What to work on
Below are some records. Pull every line that contains the word "bits".

[Extracted records]
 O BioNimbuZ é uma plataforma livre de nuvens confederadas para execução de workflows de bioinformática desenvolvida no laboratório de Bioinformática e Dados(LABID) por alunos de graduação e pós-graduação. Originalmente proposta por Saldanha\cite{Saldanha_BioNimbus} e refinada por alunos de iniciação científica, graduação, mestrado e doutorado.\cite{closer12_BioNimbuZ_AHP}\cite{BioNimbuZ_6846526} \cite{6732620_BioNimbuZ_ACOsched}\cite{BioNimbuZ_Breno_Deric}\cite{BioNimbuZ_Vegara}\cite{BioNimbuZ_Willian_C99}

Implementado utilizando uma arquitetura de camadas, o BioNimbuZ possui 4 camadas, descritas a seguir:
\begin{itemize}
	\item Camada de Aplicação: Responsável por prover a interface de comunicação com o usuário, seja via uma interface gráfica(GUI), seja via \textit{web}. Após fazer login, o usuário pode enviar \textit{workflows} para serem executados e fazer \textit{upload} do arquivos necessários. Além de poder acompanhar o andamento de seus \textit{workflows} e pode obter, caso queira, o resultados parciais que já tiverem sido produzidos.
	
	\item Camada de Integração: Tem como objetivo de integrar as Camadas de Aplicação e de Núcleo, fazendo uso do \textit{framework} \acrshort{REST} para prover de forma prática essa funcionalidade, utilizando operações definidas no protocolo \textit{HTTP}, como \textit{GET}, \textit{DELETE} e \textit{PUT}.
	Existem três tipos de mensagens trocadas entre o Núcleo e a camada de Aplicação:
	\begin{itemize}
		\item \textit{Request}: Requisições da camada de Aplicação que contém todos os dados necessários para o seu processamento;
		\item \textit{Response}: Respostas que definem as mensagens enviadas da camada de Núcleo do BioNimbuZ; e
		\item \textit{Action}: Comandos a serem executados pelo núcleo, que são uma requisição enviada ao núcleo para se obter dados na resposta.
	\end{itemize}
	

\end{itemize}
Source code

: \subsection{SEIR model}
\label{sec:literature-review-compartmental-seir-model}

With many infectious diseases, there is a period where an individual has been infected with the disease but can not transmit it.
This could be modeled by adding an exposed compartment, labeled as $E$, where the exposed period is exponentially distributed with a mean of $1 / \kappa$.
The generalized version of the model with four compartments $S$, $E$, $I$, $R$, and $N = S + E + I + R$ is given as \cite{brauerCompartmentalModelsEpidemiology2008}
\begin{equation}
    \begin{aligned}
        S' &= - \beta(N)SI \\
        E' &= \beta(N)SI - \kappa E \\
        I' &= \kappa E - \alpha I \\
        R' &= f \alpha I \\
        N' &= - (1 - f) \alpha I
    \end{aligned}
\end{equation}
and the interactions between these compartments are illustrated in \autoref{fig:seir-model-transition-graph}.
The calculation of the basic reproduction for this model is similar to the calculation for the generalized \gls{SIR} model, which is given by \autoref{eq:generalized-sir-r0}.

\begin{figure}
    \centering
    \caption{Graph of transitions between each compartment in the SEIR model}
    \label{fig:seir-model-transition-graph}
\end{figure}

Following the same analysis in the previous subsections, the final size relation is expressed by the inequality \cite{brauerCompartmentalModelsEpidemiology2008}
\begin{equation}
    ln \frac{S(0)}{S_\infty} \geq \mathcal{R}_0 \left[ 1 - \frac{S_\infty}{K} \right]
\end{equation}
==
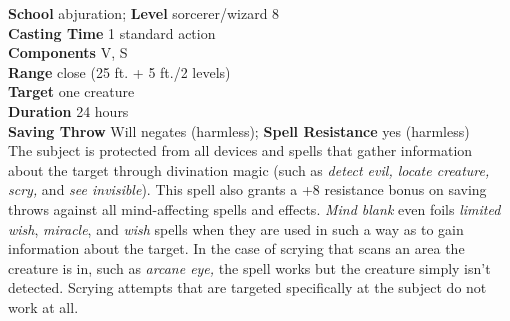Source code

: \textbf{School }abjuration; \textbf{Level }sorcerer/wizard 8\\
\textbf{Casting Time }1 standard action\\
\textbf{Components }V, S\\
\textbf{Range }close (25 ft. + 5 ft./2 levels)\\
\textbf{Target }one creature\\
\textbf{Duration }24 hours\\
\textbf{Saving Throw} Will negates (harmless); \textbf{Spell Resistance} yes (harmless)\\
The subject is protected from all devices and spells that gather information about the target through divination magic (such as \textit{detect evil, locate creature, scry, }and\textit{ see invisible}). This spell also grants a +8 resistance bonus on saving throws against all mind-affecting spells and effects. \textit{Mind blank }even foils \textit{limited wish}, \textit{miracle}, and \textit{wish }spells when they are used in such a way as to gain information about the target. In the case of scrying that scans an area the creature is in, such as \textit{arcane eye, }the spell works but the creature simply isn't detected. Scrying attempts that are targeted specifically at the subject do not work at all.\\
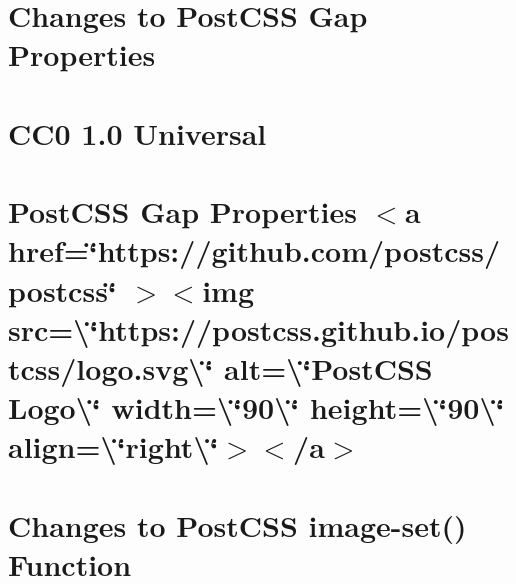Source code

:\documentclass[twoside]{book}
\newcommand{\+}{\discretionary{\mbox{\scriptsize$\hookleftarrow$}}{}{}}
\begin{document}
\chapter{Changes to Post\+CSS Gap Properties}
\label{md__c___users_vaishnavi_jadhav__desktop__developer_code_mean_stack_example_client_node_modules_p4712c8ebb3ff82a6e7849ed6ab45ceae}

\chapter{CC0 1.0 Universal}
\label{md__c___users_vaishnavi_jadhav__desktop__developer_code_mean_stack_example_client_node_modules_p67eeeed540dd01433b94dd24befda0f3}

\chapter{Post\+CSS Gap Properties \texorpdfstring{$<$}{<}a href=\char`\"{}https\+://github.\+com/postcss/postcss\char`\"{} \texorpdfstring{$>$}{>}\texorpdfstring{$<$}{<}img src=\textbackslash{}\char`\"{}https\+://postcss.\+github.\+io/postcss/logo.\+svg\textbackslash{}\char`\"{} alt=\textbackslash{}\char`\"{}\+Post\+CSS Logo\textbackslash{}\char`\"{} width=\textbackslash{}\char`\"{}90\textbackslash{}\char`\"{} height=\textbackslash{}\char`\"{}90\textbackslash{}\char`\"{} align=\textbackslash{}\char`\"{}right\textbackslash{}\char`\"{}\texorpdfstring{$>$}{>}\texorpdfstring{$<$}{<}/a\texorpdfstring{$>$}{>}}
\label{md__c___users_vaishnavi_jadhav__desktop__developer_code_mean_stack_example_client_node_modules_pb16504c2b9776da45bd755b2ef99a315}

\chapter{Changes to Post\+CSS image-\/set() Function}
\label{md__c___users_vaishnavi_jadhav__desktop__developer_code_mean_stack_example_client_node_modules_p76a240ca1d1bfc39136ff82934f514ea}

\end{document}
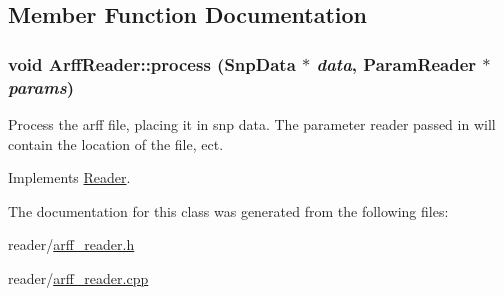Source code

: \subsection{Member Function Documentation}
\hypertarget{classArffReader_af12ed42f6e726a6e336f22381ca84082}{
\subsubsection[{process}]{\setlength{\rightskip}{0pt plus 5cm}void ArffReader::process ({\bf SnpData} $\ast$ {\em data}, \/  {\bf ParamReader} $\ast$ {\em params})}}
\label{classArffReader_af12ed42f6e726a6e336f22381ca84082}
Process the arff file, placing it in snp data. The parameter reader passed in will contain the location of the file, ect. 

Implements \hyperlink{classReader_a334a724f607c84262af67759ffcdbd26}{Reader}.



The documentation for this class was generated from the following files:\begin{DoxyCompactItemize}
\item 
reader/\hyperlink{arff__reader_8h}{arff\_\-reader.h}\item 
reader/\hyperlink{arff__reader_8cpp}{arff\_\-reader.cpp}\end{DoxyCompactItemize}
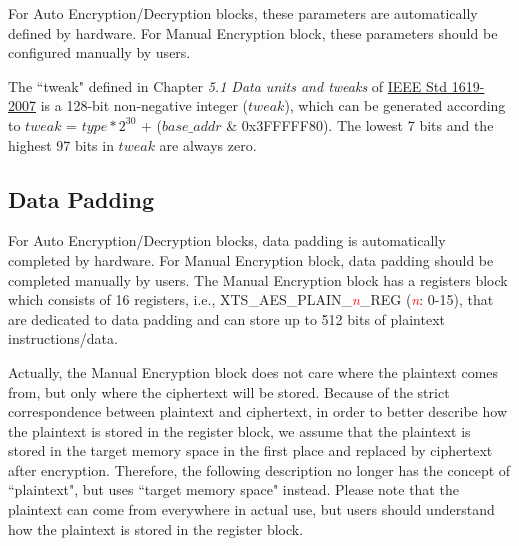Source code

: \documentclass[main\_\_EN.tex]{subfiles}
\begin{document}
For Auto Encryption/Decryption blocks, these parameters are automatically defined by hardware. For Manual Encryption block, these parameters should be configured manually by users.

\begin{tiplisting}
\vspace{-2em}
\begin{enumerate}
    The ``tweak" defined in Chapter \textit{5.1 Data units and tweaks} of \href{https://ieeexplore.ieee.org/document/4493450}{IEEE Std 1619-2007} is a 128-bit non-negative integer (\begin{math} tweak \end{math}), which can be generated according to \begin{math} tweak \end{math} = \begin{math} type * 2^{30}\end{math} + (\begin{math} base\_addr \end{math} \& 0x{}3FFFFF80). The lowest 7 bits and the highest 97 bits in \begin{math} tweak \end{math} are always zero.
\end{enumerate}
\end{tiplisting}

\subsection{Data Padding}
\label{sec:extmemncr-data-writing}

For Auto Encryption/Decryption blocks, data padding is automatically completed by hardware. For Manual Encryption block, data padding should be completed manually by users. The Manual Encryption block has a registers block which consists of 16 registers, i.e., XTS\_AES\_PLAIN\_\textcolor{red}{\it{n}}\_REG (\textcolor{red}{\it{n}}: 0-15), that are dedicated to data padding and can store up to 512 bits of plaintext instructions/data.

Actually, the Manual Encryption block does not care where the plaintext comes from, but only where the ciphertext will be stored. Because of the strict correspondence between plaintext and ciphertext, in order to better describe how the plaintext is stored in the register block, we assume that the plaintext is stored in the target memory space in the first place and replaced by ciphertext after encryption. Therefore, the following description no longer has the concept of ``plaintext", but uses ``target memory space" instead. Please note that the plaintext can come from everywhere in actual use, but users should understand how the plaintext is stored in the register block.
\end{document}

Answer space
    The ``tweak" defined in Chapter \textit{5.1 Data units and tweaks} of \href{https://ieeexplore.ieee.org/document/4493450}{IEEE Std 1619-2007} is a 128-bit non-negative integer (\begin{math} tweak \end{math}), which can be generated according to \begin{math} tweak \end{math} = \begin{math} type * 2^{30}\end{math} + (\begin{math} base\_addr \end{math} \& 0x{}3FFFFF80). The lowest 7 bits and the highest 97 bits in \begin{math} tweak \end{math} are always zero.
For Auto Encryption/Decryption blocks, data padding is automatically completed by hardware. For Manual Encryption block, data padding should be completed manually by users. The Manual Encryption block has a registers block which consists of 16 registers, i.e., XTS\_AES\_PLAIN\_\textcolor{red}{\it{n}}\_REG (\textcolor{red}{\it{n}}: 0-15), that are dedicated to data padding and can store up to 512 bits of plaintext instructions/data.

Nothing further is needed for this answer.